柊にお礼を言って、『おやつでも食べるか?』なんて立ちあがろうとした時、机の上に置いていたスマホの画面が明るくなり、泰雅の名前が表示された。
「もしもし!」
俺は飛びつくようにスマホを持ち上げタップし、電話に出た。
『圭太? 今、仕事が終わってメッセージを見た。バイト先の男とランチってどういうことだ……』
「泰雅くん、こんにちは、柊です!」
電話の向こうから、不機嫌そうな低めの声が聞こえてきたタイミングで、柊が突然間に割って入ってきた。
『ああ、柊か』
「今ね、僕が圭太くんに色々と質問しちゃって、言い過ぎちゃったなって反省しているところなの。だからごめんね、泰雅くんは圭太くんの話を、ゆっくりと聞いてあげてほしいんだ」
『それはどういう意味だ』
「だから、その怒ったような声で、圭太くんを問い詰めないでほしいの。ちゃんと話を聞けば大丈夫だから」
そうだよな。相手がベータだろうがなんだろうが、恋人にちゃんと連絡が伝わったかわからない状態で、ランチに行くのはあまり良くないだろう。泰雅の機嫌が悪いのも頷ける。

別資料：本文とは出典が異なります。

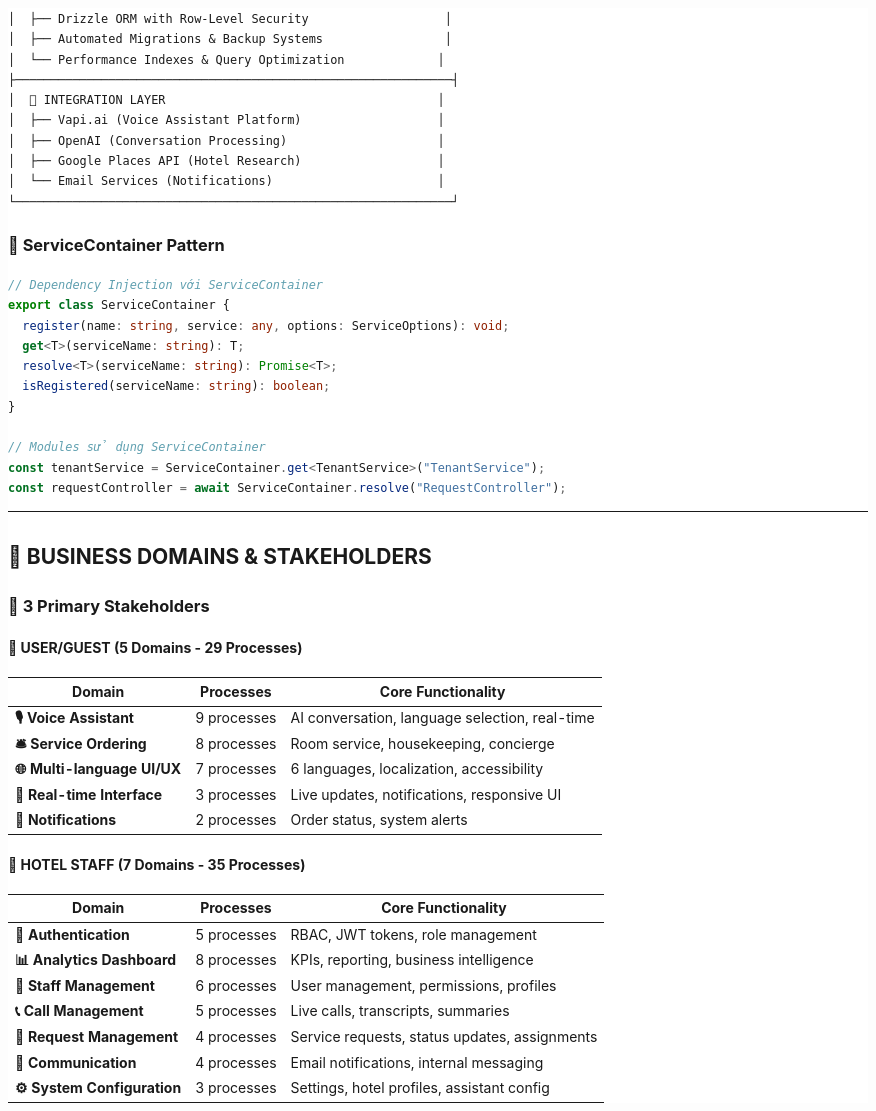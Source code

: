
 ```
│  ├── Drizzle ORM with Row-Level Security                   │
│  ├── Automated Migrations & Backup Systems                 │
│  └── Performance Indexes & Query Optimization             │
├─────────────────────────────────────────────────────────────┤
│  🔌 INTEGRATION LAYER                                      │
│  ├── Vapi.ai (Voice Assistant Platform)                   │
│  ├── OpenAI (Conversation Processing)                     │
│  ├── Google Places API (Hotel Research)                   │
│  └── Email Services (Notifications)                       │
└─────────────────────────────────────────────────────────────┘
```

### 🔧 **ServiceContainer Pattern**

```typescript
// Dependency Injection với ServiceContainer
export class ServiceContainer {
  register(name: string, service: any, options: ServiceOptions): void;
  get<T>(serviceName: string): T;
  resolve<T>(serviceName: string): Promise<T>;
  isRegistered(serviceName: string): boolean;
}

// Modules sử dụng ServiceContainer
const tenantService = ServiceContainer.get<TenantService>("TenantService");
const requestController = await ServiceContainer.resolve("RequestController");
```

---

## 👥 BUSINESS DOMAINS & STAKEHOLDERS

### 🎯 **3 Primary Stakeholders**

#### **👤 USER/GUEST (5 Domains - 29 Processes)**

| **Domain**                  | **Processes** | **Core Functionality**                         |
| --------------------------- | ------------- | ---------------------------------------------- |
| **🎙️ Voice Assistant**      | 9 processes   | AI conversation, language selection, real-time |
| **🛎️ Service Ordering**     | 8 processes   | Room service, housekeeping, concierge          |
| **🌐 Multi-language UI/UX** | 7 processes   | 6 languages, localization, accessibility       |
| **📱 Real-time Interface**  | 3 processes   | Live updates, notifications, responsive UI     |
| **🔔 Notifications**        | 2 processes   | Order status, system alerts                    |

#### **🏨 HOTEL STAFF (7 Domains - 35 Processes)**

| **Domain**                  | **Processes** | **Core Functionality**                        |
| --------------------------- | ------------- | --------------------------------------------- |
| **🔐 Authentication**       | 5 processes   | RBAC, JWT tokens, role management             |
| **📊 Analytics Dashboard**  | 8 processes   | KPIs, reporting, business intelligence        |
| **👥 Staff Management**     | 6 processes   | User management, permissions, profiles        |
| **📞 Call Management**      | 5 processes   | Live calls, transcripts, summaries            |
| **🎯 Request Management**   | 4 processes   | Service requests, status updates, assignments |
| **📧 Communication**        | 4 processes   | Email notifications, internal messaging       |
| **⚙️ System Configuration** | 3 processes   | Settings, hotel profiles, assistant config    |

柊は、俺の話をゆっくりと待ちながら聞いてくれた。だから今回の事情も俺の気持ちも、ちゃんとわかってくれている。
泰雅にも、同じようにゆっくりと話を聞いてほしいと伝えてくれたんだろう。
「圭太くん、しっかりと自分の気持ちを伝えるんだよ? じゃあ、僕は帰るね」
「柊、ありがとう。俺は大丈夫、ちゃんと話し合うから」
柊はそれ以上何も言わず、ニコッと笑うと部屋を出ていった。
『柊、部屋に戻ったのか?』
「ああ、今日は柊も午後の講義がないって言ってたから、部屋で映画でも見ようかって話をしてたんだ。……けど、泰雅との話があるから」
『そうか。柊に悪いことしたな』
「明日また話をしておくよ」
電話を出た時の第一声とは打って変わり、泰雅はいつもの穏やかな声に戻っていた。
俺は深呼吸をして、スマホの画面を見つめた。本当なら顔を見て話をしたいけど、今は緊張してしまう。でも、泰雅の顔を見たい。
「泰雅、今は時間大丈夫か?」
『ああ、今日はもうやることは全て終わった。しばらく連絡が取りづらいところにいたけど、今日やっと系列ホテルに戻ってきたから、久しぶりにゆっくり話ができる』
「そうか。……じゃあ、ビデオ通話にしてもいいか?」
久しぶりにゆっくり話ができると思ったら、俺は泰雅の知らない奴と呑気にランチに行ってたんだ。
泰雅は知らない土地で頑張ってるのに、なんかすげー申し訳ないって思った。
『圭太の顔を見て、話をしたい』
泰雅の声は俺を責めるような声ではなくて、いつものように、俺を思ってくれている甘さを含んだものだった。